● **Task goal**: Reproduce, exactly and in full, only the lines below from the one containing "<p>It is a delight" through the one containing "<p>As always, however, we".

===== Data shown =====

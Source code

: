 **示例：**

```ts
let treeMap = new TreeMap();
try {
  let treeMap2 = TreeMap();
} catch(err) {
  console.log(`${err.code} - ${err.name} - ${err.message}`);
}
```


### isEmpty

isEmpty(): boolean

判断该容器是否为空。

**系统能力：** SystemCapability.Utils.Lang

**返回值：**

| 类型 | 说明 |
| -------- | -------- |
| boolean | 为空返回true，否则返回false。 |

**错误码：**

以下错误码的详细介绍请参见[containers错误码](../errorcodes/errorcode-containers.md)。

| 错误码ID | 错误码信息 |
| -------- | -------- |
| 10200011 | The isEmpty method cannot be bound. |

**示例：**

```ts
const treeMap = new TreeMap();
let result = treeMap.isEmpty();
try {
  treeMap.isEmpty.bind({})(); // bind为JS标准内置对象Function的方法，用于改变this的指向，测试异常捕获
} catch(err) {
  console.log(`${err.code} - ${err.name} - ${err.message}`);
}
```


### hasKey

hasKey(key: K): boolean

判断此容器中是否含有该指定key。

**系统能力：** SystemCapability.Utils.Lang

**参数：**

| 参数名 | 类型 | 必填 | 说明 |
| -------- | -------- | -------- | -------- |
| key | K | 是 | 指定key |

=====
===== Data shown =====

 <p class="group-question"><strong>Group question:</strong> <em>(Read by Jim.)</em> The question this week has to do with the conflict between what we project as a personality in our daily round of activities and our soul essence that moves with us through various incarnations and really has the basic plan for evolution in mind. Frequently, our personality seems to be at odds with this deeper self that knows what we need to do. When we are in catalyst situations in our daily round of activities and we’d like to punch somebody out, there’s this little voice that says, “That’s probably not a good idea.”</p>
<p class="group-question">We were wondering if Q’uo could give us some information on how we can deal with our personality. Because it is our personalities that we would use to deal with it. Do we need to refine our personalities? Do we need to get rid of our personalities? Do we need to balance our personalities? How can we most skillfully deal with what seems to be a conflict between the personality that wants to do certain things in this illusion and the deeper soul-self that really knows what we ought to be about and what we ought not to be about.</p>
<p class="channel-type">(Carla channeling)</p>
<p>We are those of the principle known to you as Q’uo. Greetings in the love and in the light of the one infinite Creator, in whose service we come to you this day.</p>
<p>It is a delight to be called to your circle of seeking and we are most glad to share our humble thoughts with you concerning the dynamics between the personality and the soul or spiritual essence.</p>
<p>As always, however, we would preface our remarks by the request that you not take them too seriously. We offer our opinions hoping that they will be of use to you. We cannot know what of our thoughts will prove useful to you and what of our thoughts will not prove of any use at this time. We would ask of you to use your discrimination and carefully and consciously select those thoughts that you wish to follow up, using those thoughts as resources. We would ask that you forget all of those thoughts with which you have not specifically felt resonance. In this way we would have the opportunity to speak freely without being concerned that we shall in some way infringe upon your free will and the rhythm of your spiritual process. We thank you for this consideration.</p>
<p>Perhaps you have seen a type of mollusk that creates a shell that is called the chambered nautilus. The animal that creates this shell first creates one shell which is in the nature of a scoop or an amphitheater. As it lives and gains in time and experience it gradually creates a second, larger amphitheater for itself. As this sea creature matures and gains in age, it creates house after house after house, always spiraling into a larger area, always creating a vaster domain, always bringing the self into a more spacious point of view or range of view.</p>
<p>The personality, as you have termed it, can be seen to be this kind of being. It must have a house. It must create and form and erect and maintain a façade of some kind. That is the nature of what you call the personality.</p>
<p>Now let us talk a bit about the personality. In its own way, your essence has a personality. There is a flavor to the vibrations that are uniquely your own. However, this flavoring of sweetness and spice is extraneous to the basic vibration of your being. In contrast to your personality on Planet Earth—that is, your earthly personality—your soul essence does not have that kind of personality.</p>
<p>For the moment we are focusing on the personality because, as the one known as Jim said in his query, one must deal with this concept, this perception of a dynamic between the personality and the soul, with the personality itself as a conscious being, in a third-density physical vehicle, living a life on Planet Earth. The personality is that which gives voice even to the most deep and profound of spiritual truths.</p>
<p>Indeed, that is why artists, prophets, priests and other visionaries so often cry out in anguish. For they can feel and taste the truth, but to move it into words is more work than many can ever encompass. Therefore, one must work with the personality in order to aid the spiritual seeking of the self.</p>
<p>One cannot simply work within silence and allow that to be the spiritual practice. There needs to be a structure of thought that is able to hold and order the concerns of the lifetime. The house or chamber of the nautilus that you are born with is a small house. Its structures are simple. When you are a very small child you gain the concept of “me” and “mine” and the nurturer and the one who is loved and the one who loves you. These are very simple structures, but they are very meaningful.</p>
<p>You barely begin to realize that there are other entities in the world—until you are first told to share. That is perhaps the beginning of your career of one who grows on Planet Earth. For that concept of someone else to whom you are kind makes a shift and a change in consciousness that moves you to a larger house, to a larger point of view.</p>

=====
===== Data shown =====

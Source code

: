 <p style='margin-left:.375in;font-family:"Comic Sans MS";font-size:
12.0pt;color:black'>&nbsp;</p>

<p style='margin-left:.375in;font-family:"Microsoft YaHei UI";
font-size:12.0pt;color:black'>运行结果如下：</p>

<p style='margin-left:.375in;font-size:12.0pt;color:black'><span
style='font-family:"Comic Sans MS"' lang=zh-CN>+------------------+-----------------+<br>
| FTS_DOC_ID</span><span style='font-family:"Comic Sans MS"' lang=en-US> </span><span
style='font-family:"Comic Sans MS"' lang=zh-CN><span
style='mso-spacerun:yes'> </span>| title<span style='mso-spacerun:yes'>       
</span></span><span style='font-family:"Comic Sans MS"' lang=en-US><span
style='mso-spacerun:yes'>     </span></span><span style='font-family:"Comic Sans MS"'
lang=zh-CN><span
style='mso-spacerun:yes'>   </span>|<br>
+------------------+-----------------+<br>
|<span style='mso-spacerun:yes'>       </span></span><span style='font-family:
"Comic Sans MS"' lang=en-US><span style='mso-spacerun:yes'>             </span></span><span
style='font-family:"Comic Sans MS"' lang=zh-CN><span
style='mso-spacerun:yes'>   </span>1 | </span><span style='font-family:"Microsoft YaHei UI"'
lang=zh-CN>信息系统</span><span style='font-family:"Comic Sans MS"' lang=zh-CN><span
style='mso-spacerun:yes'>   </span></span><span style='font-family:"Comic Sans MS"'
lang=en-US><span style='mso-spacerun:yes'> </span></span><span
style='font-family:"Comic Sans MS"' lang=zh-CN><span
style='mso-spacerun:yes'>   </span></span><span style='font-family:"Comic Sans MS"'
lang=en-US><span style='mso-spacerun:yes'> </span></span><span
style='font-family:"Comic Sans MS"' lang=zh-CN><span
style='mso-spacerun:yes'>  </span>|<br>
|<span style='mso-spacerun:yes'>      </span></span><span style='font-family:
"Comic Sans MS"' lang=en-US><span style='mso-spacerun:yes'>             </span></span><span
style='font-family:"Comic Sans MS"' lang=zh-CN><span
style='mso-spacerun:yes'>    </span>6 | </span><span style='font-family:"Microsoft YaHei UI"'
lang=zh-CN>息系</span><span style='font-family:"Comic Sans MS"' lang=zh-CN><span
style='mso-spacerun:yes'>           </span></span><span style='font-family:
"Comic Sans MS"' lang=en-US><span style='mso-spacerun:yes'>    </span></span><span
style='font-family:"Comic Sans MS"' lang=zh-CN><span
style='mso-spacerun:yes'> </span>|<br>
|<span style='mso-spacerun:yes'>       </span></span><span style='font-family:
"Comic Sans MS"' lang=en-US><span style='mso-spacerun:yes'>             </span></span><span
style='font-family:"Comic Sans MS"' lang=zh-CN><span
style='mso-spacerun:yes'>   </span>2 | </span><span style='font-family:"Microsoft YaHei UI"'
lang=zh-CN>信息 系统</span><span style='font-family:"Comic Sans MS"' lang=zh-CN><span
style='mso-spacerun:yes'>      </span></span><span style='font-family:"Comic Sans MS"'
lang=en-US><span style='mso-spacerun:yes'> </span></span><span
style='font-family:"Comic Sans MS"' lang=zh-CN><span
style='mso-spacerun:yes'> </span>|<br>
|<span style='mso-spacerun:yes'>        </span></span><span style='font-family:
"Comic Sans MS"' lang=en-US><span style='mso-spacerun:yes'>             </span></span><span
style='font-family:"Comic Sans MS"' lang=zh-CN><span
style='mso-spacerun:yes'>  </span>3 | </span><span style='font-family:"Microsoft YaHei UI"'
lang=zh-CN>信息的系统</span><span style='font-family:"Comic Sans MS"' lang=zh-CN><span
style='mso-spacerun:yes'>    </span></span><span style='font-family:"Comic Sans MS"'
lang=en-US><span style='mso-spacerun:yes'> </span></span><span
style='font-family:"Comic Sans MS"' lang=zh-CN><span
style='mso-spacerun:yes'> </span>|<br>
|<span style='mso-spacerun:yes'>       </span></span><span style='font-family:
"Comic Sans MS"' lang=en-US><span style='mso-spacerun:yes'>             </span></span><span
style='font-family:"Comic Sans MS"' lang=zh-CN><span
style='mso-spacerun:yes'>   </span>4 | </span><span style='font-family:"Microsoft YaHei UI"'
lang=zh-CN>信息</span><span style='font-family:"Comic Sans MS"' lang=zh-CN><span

=====

● **Exercise response**:
<p>It is a delight to be called to your circle of seeking and we are most glad to share our humble thoughts with you concerning the dynamics between the personality and the soul or spiritual essence.</p>
<p>As always, however, we would preface our remarks by the request that you not take them too seriously. We offer our opinions hoping that they will be of use to you. We cannot know what of our thoughts will prove useful to you and what of our thoughts will not prove of any use at this time. We would ask of you to use your discrimination and carefully and consciously select those thoughts that you wish to follow up, using those thoughts as resources. We would ask that you forget all of those thoughts with which you have not specifically felt resonance. In this way we would have the opportunity to speak freely without being concerned that we shall in some way infringe upon your free will and the rhythm of your spiritual process. We thank you for this consideration.</p>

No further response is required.